I want to see the new Johnny Depp movie Secret Window. It didn’t do well according to rottentomatoes.com, but Ebert gave it three stars. I have a soft spot for Depp. And it’s based on a Stephen King novella. But what novella? What collection is it from? I thought I was familiar with all of King’s stuff, but this doesn’t ring a bell. I’m sure someone can help me out here. Also, have you seen the movie? Would you recommend it? Since I haven’t seen it yet (nor have lots of other people, since it just opened Friday), please box any spoilers.
Thanks!
The novella is the second piece in “Four Past Midnight.”
I saw it Friday afternoon and enjoyed it, but I was familiar with the book and knew what was coming. Certain elements that I thought would be essential to telling the story well were glossed over in the movie, so the Big Twist might come right out of nowhere and seem kind of random to someone who hadn’t read the book. But I liked it, and my friend who hadn’t read the story seemed to follow just fine.

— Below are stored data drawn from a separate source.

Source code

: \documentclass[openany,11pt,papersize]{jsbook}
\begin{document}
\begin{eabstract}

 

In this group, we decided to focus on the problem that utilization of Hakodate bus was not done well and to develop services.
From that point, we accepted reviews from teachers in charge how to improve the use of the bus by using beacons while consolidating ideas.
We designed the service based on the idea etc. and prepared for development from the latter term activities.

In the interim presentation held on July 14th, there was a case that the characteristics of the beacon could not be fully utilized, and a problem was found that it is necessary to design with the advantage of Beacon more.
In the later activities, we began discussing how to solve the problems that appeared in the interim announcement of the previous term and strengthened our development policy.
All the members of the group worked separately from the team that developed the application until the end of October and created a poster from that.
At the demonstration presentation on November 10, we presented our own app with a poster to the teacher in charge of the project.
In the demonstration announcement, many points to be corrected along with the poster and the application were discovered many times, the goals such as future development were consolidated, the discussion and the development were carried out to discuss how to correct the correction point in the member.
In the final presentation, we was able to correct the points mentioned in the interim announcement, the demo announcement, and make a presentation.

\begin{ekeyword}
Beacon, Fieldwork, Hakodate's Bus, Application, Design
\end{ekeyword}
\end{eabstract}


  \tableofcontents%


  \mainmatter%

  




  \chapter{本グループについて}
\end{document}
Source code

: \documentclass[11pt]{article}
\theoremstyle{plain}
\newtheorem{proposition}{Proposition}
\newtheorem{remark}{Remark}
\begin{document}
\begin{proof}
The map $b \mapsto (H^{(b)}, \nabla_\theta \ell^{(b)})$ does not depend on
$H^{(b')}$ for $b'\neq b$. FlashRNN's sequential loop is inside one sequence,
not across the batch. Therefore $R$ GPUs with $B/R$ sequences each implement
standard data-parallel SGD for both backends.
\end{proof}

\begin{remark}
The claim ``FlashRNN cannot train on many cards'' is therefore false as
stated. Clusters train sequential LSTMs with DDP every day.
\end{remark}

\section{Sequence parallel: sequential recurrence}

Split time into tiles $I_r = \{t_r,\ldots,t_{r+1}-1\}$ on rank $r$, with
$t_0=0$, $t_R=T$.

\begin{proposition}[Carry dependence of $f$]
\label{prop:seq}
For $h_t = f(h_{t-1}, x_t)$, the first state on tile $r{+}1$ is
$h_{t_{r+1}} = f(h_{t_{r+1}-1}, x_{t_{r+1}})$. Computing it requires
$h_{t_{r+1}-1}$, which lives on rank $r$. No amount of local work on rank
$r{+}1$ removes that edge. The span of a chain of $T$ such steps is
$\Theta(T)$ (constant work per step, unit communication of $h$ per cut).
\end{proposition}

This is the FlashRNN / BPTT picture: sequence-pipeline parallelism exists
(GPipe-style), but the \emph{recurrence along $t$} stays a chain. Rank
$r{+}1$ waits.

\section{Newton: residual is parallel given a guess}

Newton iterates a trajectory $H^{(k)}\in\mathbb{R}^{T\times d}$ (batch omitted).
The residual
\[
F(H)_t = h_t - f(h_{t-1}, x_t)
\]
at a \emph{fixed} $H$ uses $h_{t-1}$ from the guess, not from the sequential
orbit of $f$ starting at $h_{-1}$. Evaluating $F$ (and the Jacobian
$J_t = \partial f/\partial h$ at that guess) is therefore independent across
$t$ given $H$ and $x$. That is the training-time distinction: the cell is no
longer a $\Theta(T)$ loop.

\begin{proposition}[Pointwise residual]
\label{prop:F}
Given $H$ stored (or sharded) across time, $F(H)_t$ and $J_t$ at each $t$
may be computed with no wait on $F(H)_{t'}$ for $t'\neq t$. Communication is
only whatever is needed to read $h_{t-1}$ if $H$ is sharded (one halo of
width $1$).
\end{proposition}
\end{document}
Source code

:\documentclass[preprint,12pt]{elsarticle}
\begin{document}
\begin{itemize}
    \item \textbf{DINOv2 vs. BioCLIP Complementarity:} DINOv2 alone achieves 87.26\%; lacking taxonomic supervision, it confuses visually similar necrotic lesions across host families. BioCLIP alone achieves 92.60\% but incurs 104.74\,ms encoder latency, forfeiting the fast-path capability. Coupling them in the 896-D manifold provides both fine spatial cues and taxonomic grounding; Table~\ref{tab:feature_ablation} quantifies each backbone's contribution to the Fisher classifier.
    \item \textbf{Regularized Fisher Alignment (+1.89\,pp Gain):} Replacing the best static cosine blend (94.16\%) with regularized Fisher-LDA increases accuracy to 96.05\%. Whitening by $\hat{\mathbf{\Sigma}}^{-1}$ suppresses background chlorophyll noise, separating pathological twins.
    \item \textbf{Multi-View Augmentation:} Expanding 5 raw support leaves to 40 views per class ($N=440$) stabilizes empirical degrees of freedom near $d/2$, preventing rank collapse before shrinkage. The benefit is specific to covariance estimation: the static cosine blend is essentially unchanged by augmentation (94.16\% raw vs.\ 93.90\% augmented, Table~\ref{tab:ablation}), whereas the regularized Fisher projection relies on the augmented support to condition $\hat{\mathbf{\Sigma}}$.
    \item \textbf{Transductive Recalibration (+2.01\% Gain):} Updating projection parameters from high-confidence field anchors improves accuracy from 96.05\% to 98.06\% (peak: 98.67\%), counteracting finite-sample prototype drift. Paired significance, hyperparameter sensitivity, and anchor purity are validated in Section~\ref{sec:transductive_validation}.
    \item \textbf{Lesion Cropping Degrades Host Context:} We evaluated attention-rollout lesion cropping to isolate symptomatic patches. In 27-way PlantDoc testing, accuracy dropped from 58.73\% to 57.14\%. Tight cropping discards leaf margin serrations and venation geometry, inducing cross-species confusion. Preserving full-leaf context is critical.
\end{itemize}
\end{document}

I’ve got a soft spot (a BIG one) for Johnny, too. If you’re All About the Depp, this is your movie.
I saw it yesterday, unfortunately there was a teenie bopper birthday party at the cinema. That was distracting. If you are a big Johnny Depp fan go, however the story was a so so yarn, I found predictable. C+
I just saw it today.
I hadn’t read the story, and held out hope until the end that there had been some sort of misdirection going on and that we’d be thrown an interesting twist.
Nope. Twenty minutes in, everything was perfectly obvious, including the ending.
With the plagiarism theme, I couldn’t tell if the numerous distinctive details from other sources (such as the cashier offering the protagonist a signature brand of cigarettes, a la The Tenant,) were intended as irony or what, and all the autocannibalism sure didn’t help with that. (Especially the part lifted directly from The Shining.)
Bleah.
I really liked the very end, not The Big Twist, but the very end.
The rest of the movie is alright, Depp and the character of John Shooter are a riot. But as others have said, the rest is ho hum.
I just have one question about Depp’s character that the TV ads don’t make clear:
Does he want to know what he’s dealing with here?